For all of them we need to make sure that they are found in each object in the output, and that they are of the correct type and value. For example, price, number of rooms, and surface all need to be numbers. location must be a string. Furthermore, number of rooms must not be too big (there’s not that many houses with over 100 rooms on the market, if any). If any of these conditions are not met, then it means that there is a problem with scraping and parsing one (or more) of the pages and we risk sending faulty data downstream.

Most large-scale web crawling solutions will have some sort of pipeline in their workflow that is dedicated to validating and processing the scraped data. One way to do validation is by using ad-hoc logic that makes sure that the data points are of the type and value required. Often this involves complex multi-step checks and algorithms and it’s hard to scale and update as new data types are scraped or if old ones have updated requirements.

To avoid this, I like using a Python library called schema. It allows you to validate JSON or YAML data using Python data types and logic.
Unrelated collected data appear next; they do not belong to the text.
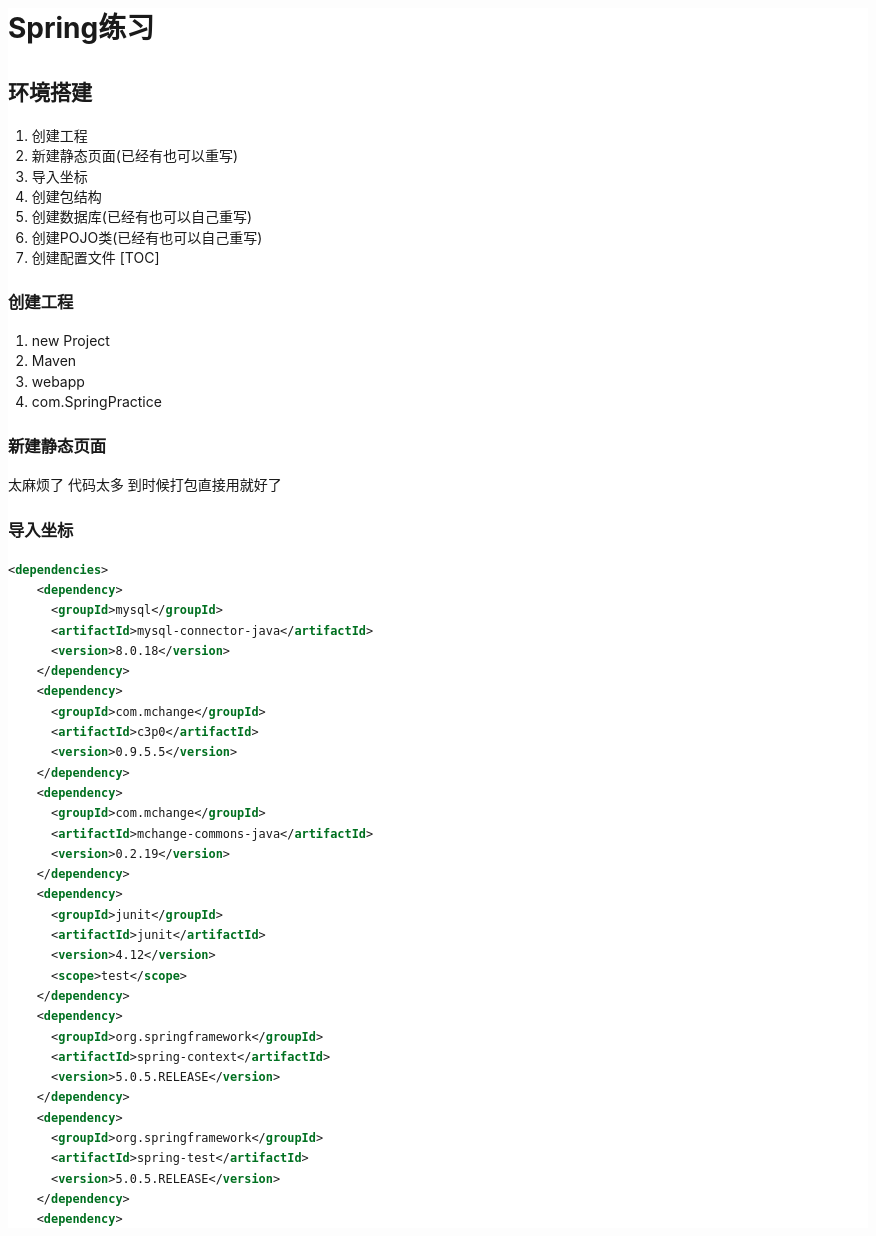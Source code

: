 # Spring练习





## 环境搭建

1. 创建工程
2. 新建静态页面(已经有也可以重写)
3. 导入坐标
4. 创建包结构
5. 创建数据库(已经有也可以自己重写)
6. 创建POJO类(已经有也可以自己重写)
7. 创建配置文件
[TOC]


### 创建工程

1. new Project
2. Maven
3. webapp
4. com.SpringPractice

### 新建静态页面

太麻烦了 代码太多 到时候打包直接用就好了

### 导入坐标

```xml
<dependencies>
    <dependency>
      <groupId>mysql</groupId>
      <artifactId>mysql-connector-java</artifactId>
      <version>8.0.18</version>
    </dependency>
    <dependency>
      <groupId>com.mchange</groupId>
      <artifactId>c3p0</artifactId>
      <version>0.9.5.5</version>
    </dependency>
    <dependency>
      <groupId>com.mchange</groupId>
      <artifactId>mchange-commons-java</artifactId>
      <version>0.2.19</version>
    </dependency>
    <dependency>
      <groupId>junit</groupId>
      <artifactId>junit</artifactId>
      <version>4.12</version>
      <scope>test</scope>
    </dependency>
    <dependency>
      <groupId>org.springframework</groupId>
      <artifactId>spring-context</artifactId>
      <version>5.0.5.RELEASE</version>
    </dependency>
    <dependency>
      <groupId>org.springframework</groupId>
      <artifactId>spring-test</artifactId>
      <version>5.0.5.RELEASE</version>
    </dependency>
    <dependency>
```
To continue the example above, for the property data we scrape, we can define the following schema:

from schema import Schema, And, Use, Optional, SchemaError

schema = Schema([{
  'price': int,
  'surface':  int,
  'number_of_rooms': And(int, lambda n: 0 < n and n <= 100),
    'location': str
}])

Finally in the pipeline we can simply do:

schema.validate(data)

If the data is valid then it will return the data, otherwise a SchemaError exception will be thrown.

Doing this we can add a clear validation layer that is separate from any processing layer which is easy to read, update, and scale as needed.